_EXERCISE OBJECTIVE_
For the entries below, how many lines contain the word "servicio"? Reply with the number and nothing else.

[[ SUPPLIED MATERIAL open ]]

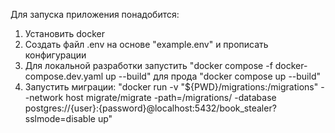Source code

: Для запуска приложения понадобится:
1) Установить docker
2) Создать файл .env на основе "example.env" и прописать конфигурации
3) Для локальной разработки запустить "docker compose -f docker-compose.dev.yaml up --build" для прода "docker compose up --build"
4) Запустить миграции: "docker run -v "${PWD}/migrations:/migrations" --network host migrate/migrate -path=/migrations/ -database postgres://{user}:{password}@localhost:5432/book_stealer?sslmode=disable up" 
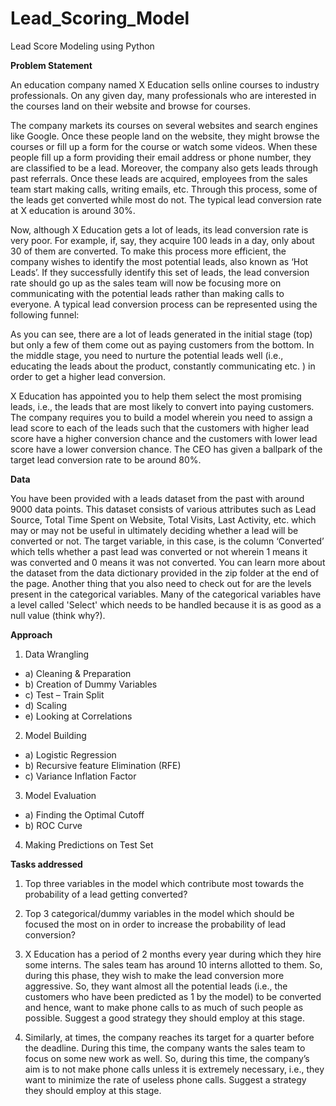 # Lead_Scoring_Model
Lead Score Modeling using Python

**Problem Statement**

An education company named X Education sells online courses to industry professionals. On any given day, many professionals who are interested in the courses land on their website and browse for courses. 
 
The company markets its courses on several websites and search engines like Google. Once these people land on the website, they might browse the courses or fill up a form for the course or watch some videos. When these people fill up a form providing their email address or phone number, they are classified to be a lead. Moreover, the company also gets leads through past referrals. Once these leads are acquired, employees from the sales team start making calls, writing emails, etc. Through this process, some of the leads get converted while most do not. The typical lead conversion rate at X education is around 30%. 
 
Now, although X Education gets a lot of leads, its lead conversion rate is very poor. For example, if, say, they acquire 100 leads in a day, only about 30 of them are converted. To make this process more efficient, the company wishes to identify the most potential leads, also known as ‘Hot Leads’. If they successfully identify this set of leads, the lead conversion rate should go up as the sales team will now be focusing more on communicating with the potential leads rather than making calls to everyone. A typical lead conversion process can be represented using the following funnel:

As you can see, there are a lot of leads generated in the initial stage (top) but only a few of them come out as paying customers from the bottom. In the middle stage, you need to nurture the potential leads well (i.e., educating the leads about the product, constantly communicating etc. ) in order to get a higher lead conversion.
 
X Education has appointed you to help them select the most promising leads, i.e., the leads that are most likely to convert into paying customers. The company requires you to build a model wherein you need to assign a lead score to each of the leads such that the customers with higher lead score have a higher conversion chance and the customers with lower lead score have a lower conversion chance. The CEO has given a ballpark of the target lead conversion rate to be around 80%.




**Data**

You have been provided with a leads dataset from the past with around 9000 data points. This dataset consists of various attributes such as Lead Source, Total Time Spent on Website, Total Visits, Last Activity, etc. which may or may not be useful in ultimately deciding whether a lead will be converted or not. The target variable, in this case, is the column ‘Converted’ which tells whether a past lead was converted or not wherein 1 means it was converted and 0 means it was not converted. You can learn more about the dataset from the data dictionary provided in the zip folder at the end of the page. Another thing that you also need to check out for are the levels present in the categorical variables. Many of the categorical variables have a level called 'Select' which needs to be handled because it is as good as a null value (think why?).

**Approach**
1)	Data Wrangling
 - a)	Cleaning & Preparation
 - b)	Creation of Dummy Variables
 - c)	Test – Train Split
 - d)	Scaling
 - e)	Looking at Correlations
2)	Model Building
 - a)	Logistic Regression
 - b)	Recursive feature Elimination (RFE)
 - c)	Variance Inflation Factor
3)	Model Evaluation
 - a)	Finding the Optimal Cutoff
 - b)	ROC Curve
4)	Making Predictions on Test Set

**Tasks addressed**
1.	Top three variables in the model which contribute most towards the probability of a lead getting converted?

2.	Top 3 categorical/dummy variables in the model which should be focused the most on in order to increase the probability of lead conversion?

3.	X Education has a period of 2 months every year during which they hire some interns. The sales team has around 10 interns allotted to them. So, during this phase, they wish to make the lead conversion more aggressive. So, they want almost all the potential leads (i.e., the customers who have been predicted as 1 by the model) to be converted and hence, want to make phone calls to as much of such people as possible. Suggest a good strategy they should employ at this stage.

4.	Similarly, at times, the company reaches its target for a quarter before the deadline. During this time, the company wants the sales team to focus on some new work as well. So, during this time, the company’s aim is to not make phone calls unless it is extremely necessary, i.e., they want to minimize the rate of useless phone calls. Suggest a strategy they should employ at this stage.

[[ SUPPLIED MATERIAL closed ]]
[[ SUPPLIED MATERIAL open ]]

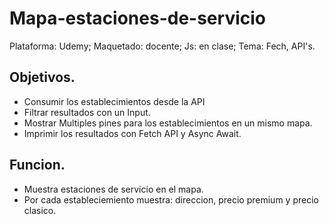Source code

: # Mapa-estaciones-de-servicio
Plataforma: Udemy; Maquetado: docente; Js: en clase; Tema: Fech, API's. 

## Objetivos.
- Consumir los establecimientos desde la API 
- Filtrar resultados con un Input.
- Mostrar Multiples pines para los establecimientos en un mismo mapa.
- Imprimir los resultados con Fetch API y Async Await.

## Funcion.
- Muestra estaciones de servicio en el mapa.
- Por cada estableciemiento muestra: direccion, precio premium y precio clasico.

[[ SUPPLIED MATERIAL closed ]]

_SOLVED EXERCISE_
2